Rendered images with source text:
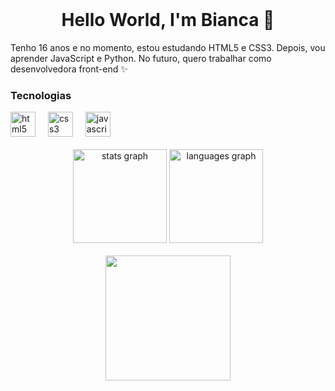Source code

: <br clear="both">

<h1 align="center">Hello World, I'm Bianca  👋</h1>
<p align="left">Tenho 16 anos e no momento, estou estudando HTML5 e CSS3. Depois, vou aprender JavaScript e Python. No futuro, quero trabalhar como desenvolvedora front-end ✨</p
<br clear="both">
<h3 align="left">Tecnologias</h3>
<div align="left">
  <img src="https://cdn.jsdelivr.net/gh/devicons/devicon/icons/html5/html5-original.svg" height="40" alt="html5 logo"  />
  <img width="12" />
  <img src="https://cdn.jsdelivr.net/gh/devicons/devicon/icons/css3/css3-original.svg" height="40" alt="css3 logo"  />
  <img width="12" />
  <img src="https://cdn.simpleicons.org/javascript/F7DF1E" height="40" alt="javascript logo"  />
</div>
<br clear="both">
<div align="center">
  <img src="https://github-readme-stats.vercel.app/api?username=BiiancaKap&hide_title=false&hide_rank=false&show_icons=true&include_all_commits=true&count_private=true&disable_animations=false&theme=dracula&locale=en&hide_border=false&order=1" height="150" alt="stats graph"  />
  <img src="https://github-readme-stats.vercel.app/api/top-langs?username=BiiancaKap&locale=pt-br&hide_title=false&layout=compact&card_width=320&langs_count=5&theme=dracula&hide_border=false&order=2" height="150" alt="languages graph"  />
</div>
<br clear="both">

<div align="center">
  <img height="200" src="https://api5.iloveimg.com/v1/download/7y69n3n3czf37hht96wj5v6zm1f704fy0jbhw9mAhjAp50dpmAjqxr10yhxgjkpdc7zfl28649srl1pgypn2qsvyrtk13gjjndfs23rs2526kmmxg8ztvAr3ttddf0nxhbfqzq40gh1b5hwx8gfp8c73q074jmy1fct4hy2tvfk2zfkfq91q"  />
</div>

###

<br clear="both">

**Task goal:** Give an exact copy of the data, and omit any pictures it holds.

**Answer to the exercise:**
Source code

: <br clear="both">

<h1 align="center">Hello World, I'm Bianca  👋</h1>
<p align="left">Tenho 16 anos e no momento, estou estudando HTML5 e CSS3. Depois, vou aprender JavaScript e Python. No futuro, quero trabalhar como desenvolvedora front-end ✨</p
<br clear="both">
<h3 align="left">Tecnologias</h3>
<div align="left">
  <img src="https://cdn.jsdelivr.net/gh/devicons/devicon/icons/html5/html5-original.svg" height="40" alt="html5 logo"  />
  <img width="12" />
  <img src="https://cdn.jsdelivr.net/gh/devicons/devicon/icons/css3/css3-original.svg" height="40" alt="css3 logo"  />
  <img width="12" />
  <img src="https://cdn.simpleicons.org/javascript/F7DF1E" height="40" alt="javascript logo"  />
</div>
<br clear="both">
<div align="center">
  <img src="https://github-readme-stats.vercel.app/api?username=BiiancaKap&hide_title=false&hide_rank=false&show_icons=true&include_all_commits=true&count_private=true&disable_animations=false&theme=dracula&locale=en&hide_border=false&order=1" height="150" alt="stats graph"  />
  <img src="https://github-readme-stats.vercel.app/api/top-langs?username=BiiancaKap&locale=pt-br&hide_title=false&layout=compact&card_width=320&langs_count=5&theme=dracula&hide_border=false&order=2" height="150" alt="languages graph"  />
</div>
<br clear="both">

<div align="center">
  <img height="200" src="https://api5.iloveimg.com/v1/download/7y69n3n3czf37hht96wj5v6zm1f704fy0jbhw9mAhjAp50dpmAjqxr10yhxgjkpdc7zfl28649srl1pgypn2qsvyrtk13gjjndfs23rs2526kmmxg8ztvAr3ttddf0nxhbfqzq40gh1b5hwx8gfp8c73q074jmy1fct4hy2tvfk2zfkfq91q"  />
</div>

###

<br clear="both">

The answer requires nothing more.